Giving to charity is rewarding in many ways.  There are many approaches to making charitable gifts. The best approach for a particular individual is depends upon  the motivation for the charitable giving, the charities to be benefited, the type of charitable gift, and the size of the charitable gift.  Giving through a family foundation may enhance the rewards of charitable giving and create an ongoing legacy of charitable giving for a donor.


The family foundation makes sense for a donor who plans to make significant charitable gifts to more than one charity, desires to create a permanent fund for charitable giving, and wants the donor’s family to be actively involved in the charitable giving process on an ongoing basis.


An important benefit of charitable giving is that the donor can obtain significant tax deductions related to the donations.   The tax savings opportunities include income and estate tax deductions.   To the extent that assets remain in the family foundation, growth on the assets is tax-free, which avoids capital gains and estate taxes.


There are different types of family foundations for tax purposes.   Contributions to a family foundation are generally deductible but there are various limitations on contributions to a family foundation that do not apply to other types of charitable gifts.  There are various distribution requirements and excise taxes that apply.  A donor considering a family foundation should be well advised of the achievable tax benefits of each type of family foundation. 

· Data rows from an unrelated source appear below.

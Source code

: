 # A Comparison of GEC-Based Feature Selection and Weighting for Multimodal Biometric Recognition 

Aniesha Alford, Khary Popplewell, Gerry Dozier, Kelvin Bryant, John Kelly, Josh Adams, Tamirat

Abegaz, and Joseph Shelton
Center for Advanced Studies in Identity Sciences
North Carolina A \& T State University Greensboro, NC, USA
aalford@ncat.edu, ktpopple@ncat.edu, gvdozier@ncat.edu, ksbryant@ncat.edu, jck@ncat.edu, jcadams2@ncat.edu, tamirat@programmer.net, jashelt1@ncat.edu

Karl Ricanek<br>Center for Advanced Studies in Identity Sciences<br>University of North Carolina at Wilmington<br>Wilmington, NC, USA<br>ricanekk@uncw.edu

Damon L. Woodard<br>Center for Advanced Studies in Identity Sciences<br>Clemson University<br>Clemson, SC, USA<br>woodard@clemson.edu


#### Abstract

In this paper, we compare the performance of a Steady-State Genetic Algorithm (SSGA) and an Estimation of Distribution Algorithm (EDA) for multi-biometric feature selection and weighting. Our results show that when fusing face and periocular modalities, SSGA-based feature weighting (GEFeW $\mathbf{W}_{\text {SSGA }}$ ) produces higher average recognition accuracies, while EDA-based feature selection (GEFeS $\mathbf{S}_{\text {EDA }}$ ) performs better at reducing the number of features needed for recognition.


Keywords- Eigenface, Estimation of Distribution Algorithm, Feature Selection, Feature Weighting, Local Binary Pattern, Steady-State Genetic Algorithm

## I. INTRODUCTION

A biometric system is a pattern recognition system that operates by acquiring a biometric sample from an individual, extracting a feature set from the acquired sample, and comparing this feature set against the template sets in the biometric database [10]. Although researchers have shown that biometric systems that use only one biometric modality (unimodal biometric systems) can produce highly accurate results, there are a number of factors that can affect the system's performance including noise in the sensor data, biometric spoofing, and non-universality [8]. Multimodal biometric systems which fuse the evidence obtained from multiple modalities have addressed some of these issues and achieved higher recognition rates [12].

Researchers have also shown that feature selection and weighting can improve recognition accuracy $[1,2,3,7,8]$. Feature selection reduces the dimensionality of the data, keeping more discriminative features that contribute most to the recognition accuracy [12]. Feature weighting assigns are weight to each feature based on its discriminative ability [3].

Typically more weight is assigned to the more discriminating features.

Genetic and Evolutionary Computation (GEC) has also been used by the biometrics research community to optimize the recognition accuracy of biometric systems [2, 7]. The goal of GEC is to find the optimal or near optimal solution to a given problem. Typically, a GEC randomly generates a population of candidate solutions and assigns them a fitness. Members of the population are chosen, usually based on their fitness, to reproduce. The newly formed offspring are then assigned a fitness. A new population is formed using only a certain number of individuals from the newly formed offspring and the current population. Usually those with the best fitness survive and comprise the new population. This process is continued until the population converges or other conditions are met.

While tax benefits are important to most donors, the family foundation is most often chosen by those who are interested in the non-tax benefits of this charitable vehicle.  The family foundation offers many non-tax benefits that cannot be achieved with other charitable gift techniques.


Many donors establish a family foundation to encourage family involvement in charitable giving. A family foundation offers the opportunity for family members to work together to benefit charitable causes.  Often, foundations are set up so that family members meet to discuss management of foundation investments and desirable charitable gifts.  The foundation may help perpetuate the family unit by creating the opportunity for ongoing interaction of a positive nature.


A family foundation may bear the name of the donor or his or her family.  The family foundation then serves as an enduring memorial to the founder.   The philanthropic efforts of the founder can continue beyond his or her life.  


The family foundation offers ongoing control and flexibility.  The foundation board can monitor charities change charitable beneficiaries when doing so makes sense.

Because there is significant expense and ongoing maintenance related to a family foundation, the foundation will make sense only for charitable donations of significant size.  There is no specific threshold as to the size of gift that makes sense.  Whether the approach makes sense for a particular donor depends on the overall facts of the donor’s estate and philanthropic desires.  The non-tax benefits must outweigh the ongoing cost and expense.


A family foundation is an excellent technique for achieving ongoing family involvement in the community.  A foundation may be funded during the life of a donor or upon the donor’s death.  The family foundation should be considered by any charitably inclined individual as part of the estate planning process.